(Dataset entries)
◆ ◆ ◆ ◆ ◆ ◆ ◆
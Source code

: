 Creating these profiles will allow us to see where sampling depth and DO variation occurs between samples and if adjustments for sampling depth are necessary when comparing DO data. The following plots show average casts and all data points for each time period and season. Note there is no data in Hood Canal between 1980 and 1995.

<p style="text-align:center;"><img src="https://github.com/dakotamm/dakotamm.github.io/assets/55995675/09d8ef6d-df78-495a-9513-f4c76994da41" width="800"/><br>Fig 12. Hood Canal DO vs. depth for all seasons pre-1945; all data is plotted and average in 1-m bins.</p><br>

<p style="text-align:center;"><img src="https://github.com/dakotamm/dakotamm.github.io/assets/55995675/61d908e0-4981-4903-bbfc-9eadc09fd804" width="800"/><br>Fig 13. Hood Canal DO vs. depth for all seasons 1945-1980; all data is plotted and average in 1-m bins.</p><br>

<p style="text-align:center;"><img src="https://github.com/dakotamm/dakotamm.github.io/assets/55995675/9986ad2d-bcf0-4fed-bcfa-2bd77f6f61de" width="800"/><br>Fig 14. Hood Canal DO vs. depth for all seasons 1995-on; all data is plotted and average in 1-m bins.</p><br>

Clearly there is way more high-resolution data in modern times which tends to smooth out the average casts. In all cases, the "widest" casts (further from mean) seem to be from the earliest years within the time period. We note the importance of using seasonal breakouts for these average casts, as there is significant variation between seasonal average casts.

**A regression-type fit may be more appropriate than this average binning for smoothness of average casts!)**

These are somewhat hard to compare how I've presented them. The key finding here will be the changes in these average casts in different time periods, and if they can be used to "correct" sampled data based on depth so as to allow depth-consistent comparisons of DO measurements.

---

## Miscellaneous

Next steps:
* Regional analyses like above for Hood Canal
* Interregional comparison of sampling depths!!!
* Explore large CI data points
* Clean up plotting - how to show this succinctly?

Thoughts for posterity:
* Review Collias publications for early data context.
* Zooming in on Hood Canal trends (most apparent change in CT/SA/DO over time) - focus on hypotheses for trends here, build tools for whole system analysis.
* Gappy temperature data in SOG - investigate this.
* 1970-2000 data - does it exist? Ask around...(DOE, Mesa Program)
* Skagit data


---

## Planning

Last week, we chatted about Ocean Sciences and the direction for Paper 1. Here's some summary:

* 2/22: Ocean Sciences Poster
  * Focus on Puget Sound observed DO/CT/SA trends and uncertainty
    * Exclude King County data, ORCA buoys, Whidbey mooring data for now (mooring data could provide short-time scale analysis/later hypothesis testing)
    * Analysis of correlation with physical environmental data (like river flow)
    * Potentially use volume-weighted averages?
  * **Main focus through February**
◆ ◆ ◆ ◆ ◆ ◆ ◆
Say only how many lines among the entries above contain the string "show".

→ Finished exercise
2